¡Maldito Parné!

Amorrando el hocico a la jofaina

Decía Voltaire que todos aquellos que creen que el dinero lo hace todo, terminan haciendo de todo por dinero. 

Pues bien, la tragicomedia de la actual vida cultural de este nuestro amado pero quijotesco país, sobrevive a base de imágenes tan esperpénticas como las mostradas por los espejos cóncavos del ocurrente Valle-Inclán en Luces de Bohemia.
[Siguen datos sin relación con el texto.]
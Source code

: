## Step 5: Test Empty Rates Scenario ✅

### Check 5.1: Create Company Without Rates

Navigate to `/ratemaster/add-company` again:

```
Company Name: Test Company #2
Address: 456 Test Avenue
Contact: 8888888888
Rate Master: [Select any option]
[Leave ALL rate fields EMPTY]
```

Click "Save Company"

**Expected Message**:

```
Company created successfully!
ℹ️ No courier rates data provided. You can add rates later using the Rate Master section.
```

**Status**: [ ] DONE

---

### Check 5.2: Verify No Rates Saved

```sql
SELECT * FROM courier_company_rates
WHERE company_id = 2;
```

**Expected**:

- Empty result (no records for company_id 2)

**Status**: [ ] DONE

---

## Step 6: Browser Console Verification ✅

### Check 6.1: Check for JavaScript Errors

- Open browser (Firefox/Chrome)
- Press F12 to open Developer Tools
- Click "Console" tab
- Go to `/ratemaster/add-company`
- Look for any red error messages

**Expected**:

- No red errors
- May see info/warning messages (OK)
No es preciso aliñar más el salmorejo, porque la bazofia está sobre la mesa, y muy a pesar de disquisiciones o patéticas interpretaciones de indignación, todos parecen amorrar el hocico a la jofaina, pero voy a permitirme compartir esta breve reflexión que engendra el atragantamiento de insensateces que todos estamos padeciendo en silencio, con más o menos tragaderas, claro está. Semejante mojiganga de argumentos, tendencias imaginarias, extravagancias y mamarrachadas nunca había yo visto antes, al menos con tanto descaro. Y me refiero a los propios artistas, a los que, por respeto a los de verdad, me voy a permitir llamar artiportunistas. El pintor holandés Willem de Kooning reconocía que el principal problema de ser pobre es que te ocupa todo el tiempo. De de ser cierto porque el hecho de preocuparse tanto por hacer 'cuartos' no deja a algunos tiempo de hacer 'arte'. 

La bonanza económica de un pasado cada vez más lejano resultó ser muy ponzoñosa para el arte, y el cristalino estanque de nenúfares se fue convirtiendo en charca cenagosa donde pululan los renacuajos y croan las verdes ranas esperando ser desencantadas y convertirse algún día en príncipes del reino de la falacia o en alguno de sus fantoches consortes. Y es lógica tal saturación de artiportunistas, teniendo en cuenta que se ha venido otorgando el calificativo de arte a cualquier forma de artefacto, mamotreto o cochambre, siempre y cuando resulte novedoso y lleve la rúbrica de alguien previamente canonizado por galerías y museos de media barba, por muy descabellado que parezca. Que se de por bueno hoy, no significa que realmente lo sea y para fortuna de nuestros descendientes, el tiempo todo lo pone en su lugar. El oficio, el esfuerzo, la destreza o el talento son considerados un contrapeso para la imaginación, innovación o provocación. Lo paradójico es que nada de eso sorprende ya.  Y esto sin tener en cuenta el asunto del almacenaje, porque tamaña cantidad de trastos inútiles carentes tanto de sentido como de belleza no los quieren ni en los bazares. Enormes espacios donde lo adquirido huele a muerto y se amontona como en un desguace porque a nadie le interesa, quizás porque a nadie emociona desde la frialdad de su factura.

Lo que sí importa es vender, y a costa de lo que sea, conseguir el reconocimiento de quienes sabes que no son más que zotes siempre y cuando tengan guita. Ahí es donde tocamos hueso.  Resulta pasmoso observar la facilidad con la que se engaña y convence al profano, al crédulo, en un país donde nadie reacciona ante la burla o el ultraje, donde no interesa la sana crítica razonada porque preferimos el halago, aunque sea necio y desatinado. Y es que gracias al agasajo –adulterado e hipócrita las  más de las veces–, corren muchos por ahí repitiendo las mismas cosas, imitando las gracias de otros, sin tener ni pajolera idea de lo que están diciendo, para regodeo de todos cuantos se conjuran a favor de esta nueva contracultura por la que ni ellos mismos pagarían una perra, pero a la que han sabido ordeñar hasta la extenuación. Y por si fuera poco el descalabro, entra en juego el infeliz, y con ello aludo al artista de una cierta calidad y expectativas que contempla la función desde platea y ha pasado por alto los engranajes de esta peliaguda trama: éste es el caso que más me atribula, porque tiende a colocarse el capirote conceptualista y confederarse con la caterva de los descarriados, arrastrando las cadenas de su libertad expresiva a cambio de unas cuantas monedas, que tampoco demasiadas.   Pero como ningún perro lamiendo engorda, ello engendra frustración y desamparo, frecuentemente acompañado de desorientación y pérdida de realidad –diría el galeno– ¡qué calamidad!

El intento de banalización del arte para transformarlo en algo frívolo e inconsistente ha sido bueno, pero ha fracasado. Hay una resistencia, y viene pisando fuerte.